Chi comanda a Roma? Nel magico mondo renziano dove improvvisamente i voti aumentano, gli avversari spariscono, gli alleati si dividono, le province si consegnano e i nemici si perdono inesorabilmente nelle trame del grano saraceno, l’unico fronte, o meglio, l’unico grande comune che non si è ancora adeguato al duro regime del governo Leopolda si trova a Roma, al terzo piano di Piazza del Campidoglio, e risponde al nome di Ignazio Marino.

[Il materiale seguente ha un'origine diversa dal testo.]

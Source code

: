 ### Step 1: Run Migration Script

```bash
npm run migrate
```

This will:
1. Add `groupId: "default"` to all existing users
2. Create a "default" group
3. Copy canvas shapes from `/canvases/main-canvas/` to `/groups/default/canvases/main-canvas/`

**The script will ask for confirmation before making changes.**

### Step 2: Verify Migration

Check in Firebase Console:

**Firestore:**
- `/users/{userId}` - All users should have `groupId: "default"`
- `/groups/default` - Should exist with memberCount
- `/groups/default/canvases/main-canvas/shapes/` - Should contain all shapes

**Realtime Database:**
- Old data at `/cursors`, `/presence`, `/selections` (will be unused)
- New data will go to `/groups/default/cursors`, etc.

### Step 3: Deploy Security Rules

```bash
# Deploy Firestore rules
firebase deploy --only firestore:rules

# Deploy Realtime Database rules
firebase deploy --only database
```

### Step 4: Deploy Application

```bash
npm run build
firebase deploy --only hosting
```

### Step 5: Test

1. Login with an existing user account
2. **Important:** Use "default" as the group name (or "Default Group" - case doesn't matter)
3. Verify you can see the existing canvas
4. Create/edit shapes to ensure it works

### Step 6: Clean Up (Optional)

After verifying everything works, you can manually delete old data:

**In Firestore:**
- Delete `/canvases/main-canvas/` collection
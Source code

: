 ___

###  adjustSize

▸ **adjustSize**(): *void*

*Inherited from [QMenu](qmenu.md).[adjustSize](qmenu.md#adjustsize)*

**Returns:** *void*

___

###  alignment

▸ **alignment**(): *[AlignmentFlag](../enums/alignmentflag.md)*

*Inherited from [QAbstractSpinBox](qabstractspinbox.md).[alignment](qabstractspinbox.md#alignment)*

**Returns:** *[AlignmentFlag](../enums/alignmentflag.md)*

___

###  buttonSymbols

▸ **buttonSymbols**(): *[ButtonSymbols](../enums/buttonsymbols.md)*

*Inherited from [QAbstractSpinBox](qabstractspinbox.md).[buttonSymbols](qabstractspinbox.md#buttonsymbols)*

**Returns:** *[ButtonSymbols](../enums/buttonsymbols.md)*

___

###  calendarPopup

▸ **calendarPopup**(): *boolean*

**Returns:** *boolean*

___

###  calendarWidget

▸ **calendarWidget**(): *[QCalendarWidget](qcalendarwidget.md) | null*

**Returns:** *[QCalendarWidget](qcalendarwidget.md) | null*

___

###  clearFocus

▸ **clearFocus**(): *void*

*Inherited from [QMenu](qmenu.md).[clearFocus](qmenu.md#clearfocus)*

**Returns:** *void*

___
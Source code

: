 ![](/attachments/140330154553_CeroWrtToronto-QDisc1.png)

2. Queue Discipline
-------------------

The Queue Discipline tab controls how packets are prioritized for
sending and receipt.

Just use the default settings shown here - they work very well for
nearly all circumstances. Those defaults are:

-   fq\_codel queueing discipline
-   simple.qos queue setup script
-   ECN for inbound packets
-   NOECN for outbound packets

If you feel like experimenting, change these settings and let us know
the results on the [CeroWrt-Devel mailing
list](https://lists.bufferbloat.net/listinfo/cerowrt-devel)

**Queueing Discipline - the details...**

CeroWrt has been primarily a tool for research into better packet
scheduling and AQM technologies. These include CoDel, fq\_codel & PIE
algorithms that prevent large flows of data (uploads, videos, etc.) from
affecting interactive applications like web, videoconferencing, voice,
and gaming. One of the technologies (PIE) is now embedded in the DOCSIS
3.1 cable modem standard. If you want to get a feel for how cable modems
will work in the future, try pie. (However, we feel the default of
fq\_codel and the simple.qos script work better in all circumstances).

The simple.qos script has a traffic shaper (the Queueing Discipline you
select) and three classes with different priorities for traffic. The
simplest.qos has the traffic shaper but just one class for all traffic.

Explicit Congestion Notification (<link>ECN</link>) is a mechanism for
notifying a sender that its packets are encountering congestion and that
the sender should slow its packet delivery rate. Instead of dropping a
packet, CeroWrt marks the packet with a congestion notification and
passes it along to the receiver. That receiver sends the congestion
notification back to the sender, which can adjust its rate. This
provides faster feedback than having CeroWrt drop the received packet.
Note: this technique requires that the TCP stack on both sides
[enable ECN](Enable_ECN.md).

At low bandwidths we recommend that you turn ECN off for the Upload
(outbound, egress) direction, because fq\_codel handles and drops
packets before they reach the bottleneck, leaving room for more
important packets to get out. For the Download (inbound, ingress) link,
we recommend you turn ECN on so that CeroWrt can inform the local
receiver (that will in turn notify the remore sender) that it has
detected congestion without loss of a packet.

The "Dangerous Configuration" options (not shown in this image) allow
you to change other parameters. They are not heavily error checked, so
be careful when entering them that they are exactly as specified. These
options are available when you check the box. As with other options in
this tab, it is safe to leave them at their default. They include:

    Chi comanda a Roma? Nel magico mondo renziano dove improvvisamente i voti aumentano, gli avversari spariscono, gli alleati si dividono, le province si consegnano e i nemici si perdono inesorabilmente nelle trame del grano saraceno, l’unico fronte, o meglio, l’unico grande comune che non si è ancora adeguato al duro regime del governo Leopolda si trova a Roma, al terzo piano di Piazza del Campidoglio, e risponde al nome di Ignazio Marino. Con il sindaco di Roma, i massimi vertici del Partito democratico, soprattutto quelli di fede renziana, hanno da tempo un rapporto che sarebbe un eufemismo definire “freddo” (“Marino ora non faccia come Berlusconi”, ha detto a Repubblica la scorsa settimana il renziano Angelo Rughetti, uno degli ambasciatori del renzismo in terra romana). E al chirurgo genovese, a Palazzo Chigi, contestano, nell’ordine, una sostanziale incapacità ad amministrare la città, una sostanziale incapacità a dialogare con il partito e una sostanziale incapacità a coniugare il verbo renziano nella Capitale. Nel Pd romano – che è una creatura mostruosa con una discreta propensione al tafazzismo formata da mille ingovernabili correnti fratricide – qualcuno sogna di fare con Marino un’operazione simile a quella realizzata a Palazzo Chigi da Renzi con Letta e di sfruttare il momento d’oro del Pd (che a Roma, alle Europee, ha preso il 43 per cento) per portare il comune a nuove elezioni, salutare con cordialità il sindaco e imporre un cambio di verso al Campidoglio. L’operazione è complicata e scivolosa. Cambiare un sindaco non è come cambiare un presidente del Consiglio. I renziani avrebbero già un candidato perfetto per il dopo Marino (Marianna Madia, ministro della Pubblica amministrazione, giovane, donna, romana). Ma la verità è che un cambio alla guida di Roma sarebbe possibile solo in caso di elezioni anticipate, a livello nazionale, e senza il traino di Renzi, dicono a Largo del Nazareno, ci sarebbe il rischio di regalare la città a Grillo. In questo quadro caotico e complicato va aggiunto un elemento importante: il voto delle europee è infatti servito per misurare il peso effettivo delle varie correnti del partito nella Capitale. Risultato? Eccolo.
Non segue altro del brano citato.